• Stored dataset items
▬▬▬▬▬▬▬▬▬▬

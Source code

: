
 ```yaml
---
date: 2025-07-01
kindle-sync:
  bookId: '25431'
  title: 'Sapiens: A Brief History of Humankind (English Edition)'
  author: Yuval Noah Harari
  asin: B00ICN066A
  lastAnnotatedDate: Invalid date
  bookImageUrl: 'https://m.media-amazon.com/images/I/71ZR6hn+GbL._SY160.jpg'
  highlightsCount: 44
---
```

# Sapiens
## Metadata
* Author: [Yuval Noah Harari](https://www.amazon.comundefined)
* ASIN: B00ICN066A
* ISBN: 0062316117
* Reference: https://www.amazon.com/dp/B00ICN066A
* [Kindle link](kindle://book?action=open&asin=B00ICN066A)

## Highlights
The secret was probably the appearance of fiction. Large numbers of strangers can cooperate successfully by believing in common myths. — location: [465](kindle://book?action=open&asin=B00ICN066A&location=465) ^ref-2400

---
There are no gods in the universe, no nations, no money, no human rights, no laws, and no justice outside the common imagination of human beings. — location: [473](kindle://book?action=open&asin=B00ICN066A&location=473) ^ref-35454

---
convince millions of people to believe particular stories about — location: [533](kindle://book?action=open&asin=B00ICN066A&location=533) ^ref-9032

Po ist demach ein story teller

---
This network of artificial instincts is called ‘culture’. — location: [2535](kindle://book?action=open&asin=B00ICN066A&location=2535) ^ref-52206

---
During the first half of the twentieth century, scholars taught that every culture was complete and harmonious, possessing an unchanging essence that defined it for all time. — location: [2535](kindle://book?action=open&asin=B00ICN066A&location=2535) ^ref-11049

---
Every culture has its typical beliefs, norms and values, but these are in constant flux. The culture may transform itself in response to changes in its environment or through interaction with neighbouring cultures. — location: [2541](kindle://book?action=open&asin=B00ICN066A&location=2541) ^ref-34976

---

▬▬▬▬▬▬▬▬▬▬

• EXERCISE
Return each line above exactly.

• REPLY TO THE TASK
Source code

:
 ```yaml
---
date: 2025-07-01
kindle-sync:
  bookId: '25431'
  title: 'Sapiens: A Brief History of Humankind (English Edition)'
  author: Yuval Noah Harari
  asin: B00ICN066A
  lastAnnotatedDate: Invalid date
  bookImageUrl: 'https://m.media-amazon.com/images/I/71ZR6hn+GbL._SY160.jpg'
  highlightsCount: 44
---
```

# Sapiens
## Metadata
* Author: [Yuval Noah Harari](https://www.amazon.comundefined)
* ASIN: B00ICN066A
* ISBN: 0062316117
* Reference: https://www.amazon.com/dp/B00ICN066A
* [Kindle link](kindle://book?action=open&asin=B00ICN066A)

## Highlights
The secret was probably the appearance of fiction. Large numbers of strangers can cooperate successfully by believing in common myths. — location: [465](kindle://book?action=open&asin=B00ICN066A&location=465) ^ref-2400

---
There are no gods in the universe, no nations, no money, no human rights, no laws, and no justice outside the common imagination of human beings. — location: [473](kindle://book?action=open&asin=B00ICN066A&location=473) ^ref-35454

---
convince millions of people to believe particular stories about — location: [533](kindle://book?action=open&asin=B00ICN066A&location=533) ^ref-9032

Po ist demach ein story teller

---
This network of artificial instincts is called ‘culture’. — location: [2535](kindle://book?action=open&asin=B00ICN066A&location=2535) ^ref-52206

---
During the first half of the twentieth century, scholars taught that every culture was complete and harmonious, possessing an unchanging essence that defined it for all time. — location: [2535](kindle://book?action=open&asin=B00ICN066A&location=2535) ^ref-11049

---
Every culture has its typical beliefs, norms and values, but these are in constant flux. The culture may transform itself in response to changes in its environment or through interaction with neighbouring cultures. — location: [2541](kindle://book?action=open&asin=B00ICN066A&location=2541) ^ref-34976

---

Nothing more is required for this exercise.